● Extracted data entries
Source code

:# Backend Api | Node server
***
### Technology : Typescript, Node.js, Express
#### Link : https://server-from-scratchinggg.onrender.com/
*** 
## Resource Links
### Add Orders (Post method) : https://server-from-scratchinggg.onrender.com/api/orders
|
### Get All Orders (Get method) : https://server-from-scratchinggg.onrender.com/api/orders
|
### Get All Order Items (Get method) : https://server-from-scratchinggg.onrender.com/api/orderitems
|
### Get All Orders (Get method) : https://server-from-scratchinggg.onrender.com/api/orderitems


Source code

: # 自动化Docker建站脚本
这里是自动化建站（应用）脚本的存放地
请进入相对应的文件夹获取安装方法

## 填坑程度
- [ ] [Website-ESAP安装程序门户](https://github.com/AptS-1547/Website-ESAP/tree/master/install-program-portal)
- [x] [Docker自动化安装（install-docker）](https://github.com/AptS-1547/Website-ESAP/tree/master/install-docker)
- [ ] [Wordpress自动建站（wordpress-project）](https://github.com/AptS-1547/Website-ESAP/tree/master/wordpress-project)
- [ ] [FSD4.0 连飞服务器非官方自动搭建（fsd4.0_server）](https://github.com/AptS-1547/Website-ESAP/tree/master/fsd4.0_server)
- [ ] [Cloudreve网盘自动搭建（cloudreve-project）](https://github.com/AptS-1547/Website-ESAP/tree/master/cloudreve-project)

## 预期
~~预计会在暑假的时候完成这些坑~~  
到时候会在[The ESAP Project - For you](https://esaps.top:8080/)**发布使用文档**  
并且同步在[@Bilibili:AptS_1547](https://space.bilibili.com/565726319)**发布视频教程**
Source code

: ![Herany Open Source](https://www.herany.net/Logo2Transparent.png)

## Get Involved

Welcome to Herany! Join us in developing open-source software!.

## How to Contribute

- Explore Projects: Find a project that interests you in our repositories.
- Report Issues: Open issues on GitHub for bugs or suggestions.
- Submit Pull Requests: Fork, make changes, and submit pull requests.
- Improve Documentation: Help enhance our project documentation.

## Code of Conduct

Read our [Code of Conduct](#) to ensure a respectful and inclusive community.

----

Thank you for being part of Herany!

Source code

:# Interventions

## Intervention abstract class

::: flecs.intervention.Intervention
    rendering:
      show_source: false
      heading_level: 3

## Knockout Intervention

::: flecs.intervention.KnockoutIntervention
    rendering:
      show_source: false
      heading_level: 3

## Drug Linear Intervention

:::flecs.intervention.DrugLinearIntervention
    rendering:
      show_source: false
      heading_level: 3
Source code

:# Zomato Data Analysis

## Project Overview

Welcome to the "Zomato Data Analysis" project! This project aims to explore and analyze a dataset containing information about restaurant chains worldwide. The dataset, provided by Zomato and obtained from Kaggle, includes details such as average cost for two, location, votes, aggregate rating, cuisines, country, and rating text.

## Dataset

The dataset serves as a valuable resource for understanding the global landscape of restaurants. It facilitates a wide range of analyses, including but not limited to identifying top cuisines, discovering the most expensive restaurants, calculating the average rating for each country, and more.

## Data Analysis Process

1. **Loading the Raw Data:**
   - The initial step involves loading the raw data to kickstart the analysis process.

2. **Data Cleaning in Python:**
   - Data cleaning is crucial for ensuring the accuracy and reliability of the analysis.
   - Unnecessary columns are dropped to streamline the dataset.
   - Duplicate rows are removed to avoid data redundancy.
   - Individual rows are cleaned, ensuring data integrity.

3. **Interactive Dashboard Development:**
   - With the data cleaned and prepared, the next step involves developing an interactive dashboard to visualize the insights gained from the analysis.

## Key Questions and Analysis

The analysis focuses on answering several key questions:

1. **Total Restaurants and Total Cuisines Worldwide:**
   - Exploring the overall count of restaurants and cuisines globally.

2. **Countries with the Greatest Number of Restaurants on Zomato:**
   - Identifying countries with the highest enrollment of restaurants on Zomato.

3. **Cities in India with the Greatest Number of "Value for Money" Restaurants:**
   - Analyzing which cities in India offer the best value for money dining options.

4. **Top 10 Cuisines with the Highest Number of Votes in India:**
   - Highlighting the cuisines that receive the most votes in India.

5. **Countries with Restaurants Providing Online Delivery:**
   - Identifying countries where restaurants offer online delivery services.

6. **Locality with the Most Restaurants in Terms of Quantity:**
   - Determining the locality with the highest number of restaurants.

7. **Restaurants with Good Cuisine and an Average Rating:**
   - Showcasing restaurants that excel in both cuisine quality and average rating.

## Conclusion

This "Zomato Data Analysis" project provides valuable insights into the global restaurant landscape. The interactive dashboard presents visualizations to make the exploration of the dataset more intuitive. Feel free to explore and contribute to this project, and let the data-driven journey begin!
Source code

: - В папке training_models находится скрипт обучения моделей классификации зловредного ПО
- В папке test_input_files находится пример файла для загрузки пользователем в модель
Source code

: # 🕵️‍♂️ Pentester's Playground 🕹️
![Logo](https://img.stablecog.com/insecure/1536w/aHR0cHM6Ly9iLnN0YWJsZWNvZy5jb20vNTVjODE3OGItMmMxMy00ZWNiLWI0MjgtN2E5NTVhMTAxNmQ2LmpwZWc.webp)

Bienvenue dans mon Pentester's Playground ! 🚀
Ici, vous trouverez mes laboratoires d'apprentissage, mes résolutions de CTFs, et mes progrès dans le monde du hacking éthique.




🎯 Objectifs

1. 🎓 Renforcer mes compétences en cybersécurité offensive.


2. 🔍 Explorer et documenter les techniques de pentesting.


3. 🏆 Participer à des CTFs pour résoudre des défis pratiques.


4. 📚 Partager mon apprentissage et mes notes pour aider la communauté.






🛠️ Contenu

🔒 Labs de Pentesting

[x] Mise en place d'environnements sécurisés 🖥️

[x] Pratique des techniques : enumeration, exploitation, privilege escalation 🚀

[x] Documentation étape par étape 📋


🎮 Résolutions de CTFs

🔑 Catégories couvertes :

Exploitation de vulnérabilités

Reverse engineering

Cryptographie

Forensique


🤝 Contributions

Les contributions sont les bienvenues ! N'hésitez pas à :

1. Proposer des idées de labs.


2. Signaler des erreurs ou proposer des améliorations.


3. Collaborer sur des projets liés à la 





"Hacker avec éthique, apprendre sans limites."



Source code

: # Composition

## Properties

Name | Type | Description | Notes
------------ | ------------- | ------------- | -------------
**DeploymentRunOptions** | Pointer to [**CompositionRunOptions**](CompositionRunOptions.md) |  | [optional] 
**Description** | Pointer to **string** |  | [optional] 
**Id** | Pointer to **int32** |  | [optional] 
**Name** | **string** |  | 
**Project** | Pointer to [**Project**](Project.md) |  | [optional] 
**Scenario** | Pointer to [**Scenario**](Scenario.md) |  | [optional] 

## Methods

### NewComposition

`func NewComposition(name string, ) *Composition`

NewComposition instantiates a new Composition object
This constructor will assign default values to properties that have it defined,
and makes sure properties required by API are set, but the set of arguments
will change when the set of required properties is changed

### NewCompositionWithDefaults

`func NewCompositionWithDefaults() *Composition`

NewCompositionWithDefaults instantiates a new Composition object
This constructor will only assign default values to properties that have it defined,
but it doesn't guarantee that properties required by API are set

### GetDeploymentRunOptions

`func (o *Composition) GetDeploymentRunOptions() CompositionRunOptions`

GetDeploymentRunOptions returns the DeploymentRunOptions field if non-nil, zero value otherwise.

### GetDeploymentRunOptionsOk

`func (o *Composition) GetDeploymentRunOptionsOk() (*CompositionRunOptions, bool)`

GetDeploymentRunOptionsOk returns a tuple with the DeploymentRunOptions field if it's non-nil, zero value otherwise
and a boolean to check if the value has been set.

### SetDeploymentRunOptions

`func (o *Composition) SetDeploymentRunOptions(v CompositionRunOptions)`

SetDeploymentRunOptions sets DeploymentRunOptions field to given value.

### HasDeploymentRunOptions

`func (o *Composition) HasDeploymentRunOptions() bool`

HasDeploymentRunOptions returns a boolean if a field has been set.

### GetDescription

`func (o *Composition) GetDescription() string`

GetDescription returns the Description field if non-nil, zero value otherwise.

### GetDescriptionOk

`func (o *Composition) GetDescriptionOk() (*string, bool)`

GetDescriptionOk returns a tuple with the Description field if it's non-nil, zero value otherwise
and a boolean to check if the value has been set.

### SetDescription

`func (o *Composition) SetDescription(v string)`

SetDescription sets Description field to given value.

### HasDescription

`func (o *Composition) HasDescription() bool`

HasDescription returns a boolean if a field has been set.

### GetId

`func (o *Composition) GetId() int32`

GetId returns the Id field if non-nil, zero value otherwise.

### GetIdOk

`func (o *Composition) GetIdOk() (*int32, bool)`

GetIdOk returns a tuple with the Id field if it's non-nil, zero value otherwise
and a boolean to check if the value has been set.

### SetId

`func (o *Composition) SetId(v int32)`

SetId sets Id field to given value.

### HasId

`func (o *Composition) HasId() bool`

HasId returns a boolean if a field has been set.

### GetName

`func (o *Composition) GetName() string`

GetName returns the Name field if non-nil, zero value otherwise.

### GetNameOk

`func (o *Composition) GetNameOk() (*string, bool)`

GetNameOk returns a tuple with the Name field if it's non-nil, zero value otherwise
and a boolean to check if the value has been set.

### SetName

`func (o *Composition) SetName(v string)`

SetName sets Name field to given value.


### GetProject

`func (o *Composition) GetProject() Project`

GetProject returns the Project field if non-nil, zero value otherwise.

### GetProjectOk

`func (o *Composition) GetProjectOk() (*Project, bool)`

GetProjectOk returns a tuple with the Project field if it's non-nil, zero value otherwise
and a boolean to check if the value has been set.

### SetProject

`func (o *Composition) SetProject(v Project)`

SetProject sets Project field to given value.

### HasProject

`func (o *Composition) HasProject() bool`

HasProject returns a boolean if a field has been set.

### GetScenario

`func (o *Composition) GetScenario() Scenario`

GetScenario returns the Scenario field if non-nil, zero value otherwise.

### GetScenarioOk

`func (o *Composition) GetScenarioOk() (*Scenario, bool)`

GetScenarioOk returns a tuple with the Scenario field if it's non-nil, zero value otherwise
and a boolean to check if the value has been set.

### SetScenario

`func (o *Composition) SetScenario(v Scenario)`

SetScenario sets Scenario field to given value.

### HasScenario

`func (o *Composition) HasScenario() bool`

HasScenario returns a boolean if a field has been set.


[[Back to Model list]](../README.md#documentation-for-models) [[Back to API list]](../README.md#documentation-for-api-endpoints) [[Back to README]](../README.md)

● About this task
Word for word, repeat the line holding "HasScenario returns a" and all lines after it through the end of the entries above.

● Solution to the problem
HasScenario returns a boolean if a field has been set.


[[Back to Model list]](../README.md#documentation-for-models) [[Back to API list]](../README.md#documentation-for-api-endpoints) [[Back to README]](../README.md)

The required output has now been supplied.